The USGS public lectures are held monthly in Reston, Virginia. For more information and directions visit the Public Lecture Series website.
Unconventional gas now accounts for more than half of the natural gas produced in the United States and unconventional oil development is fueling boomtowns in some areas of the country. The process of hydraulic fracturing involves injecting wells with water, sand, and chemicals at very high pressure to extract gas and oil.
Doug Duncan, associate coordinator for the USGS Energy Resources Program, will address the increasing role that unconventional oil and gas resources play in the nation's petroleum endowment. USGS hydrologist Dennis Risser will discuss some of the major water availability and quality challenges associated with natural gas development, with a focus on the Marcellus Shale in Pennsylvania. Bill Leith, associate coordinator the USGS Hazards Program, will conclude the lecture by discussing the potential connection between disposal of waste fluids from hydraulic fracturing and earthquakes.
The USGS is the authoritative, unbiased source for assessments of the world's oil and gas reserves.
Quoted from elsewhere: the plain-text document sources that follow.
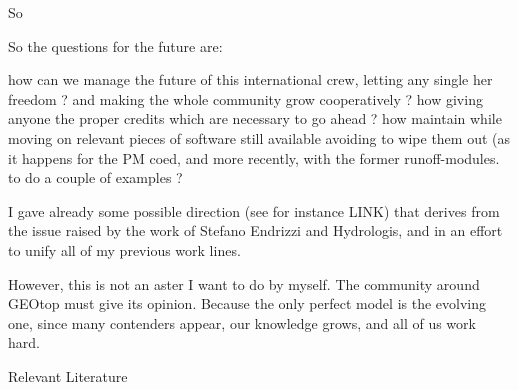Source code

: So

So the questions for the future are: 

how can we manage the future of this international crew, letting any single her freedom ?
and making the whole community grow cooperatively ?
how giving anyone the proper credits which are necessary to go ahead ?
how maintain while moving on relevant pieces of software still available avoiding to wipe them out (as it happens for the PM coed, and more recently, with the former runoff-modules. to do a couple of examples ?

I gave already some possible direction (see for instance LINK) that derives from the issue raised by the work of Stefano Endrizzi and Hydrologis, and in an effort to unify all of my previous work lines.

However, this is not an aster I want to do by myself. The community around GEOtop must give its opinion. Because the only perfect model is the evolving one, since many contenders appear, our knowledge grows, and all of us work hard. 

Relevant Literature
The lecture is in a federal facility and a photo ID is required for entry. Those unable to attend can follow the lecture series on Twitter @USGSLive.
These evening events are free to the public and intended to familiarize a general audience with science issues that are meaningful to their daily lives. USGS speakers are selected for their ability and enthusiasm to share their expertise with an audience that may be unfamiliar with the topic.
The series provides the public an opportunity to interact with USGS scientists and ask questions about recent developments in Natural Hazards; Water; Energy Minerals and Environmental Health; Climate and Land Use Change; Ecosystems; and Core Science Systems. Ultimately, the goal is to create a better understanding of the importance and value of USGS science in action.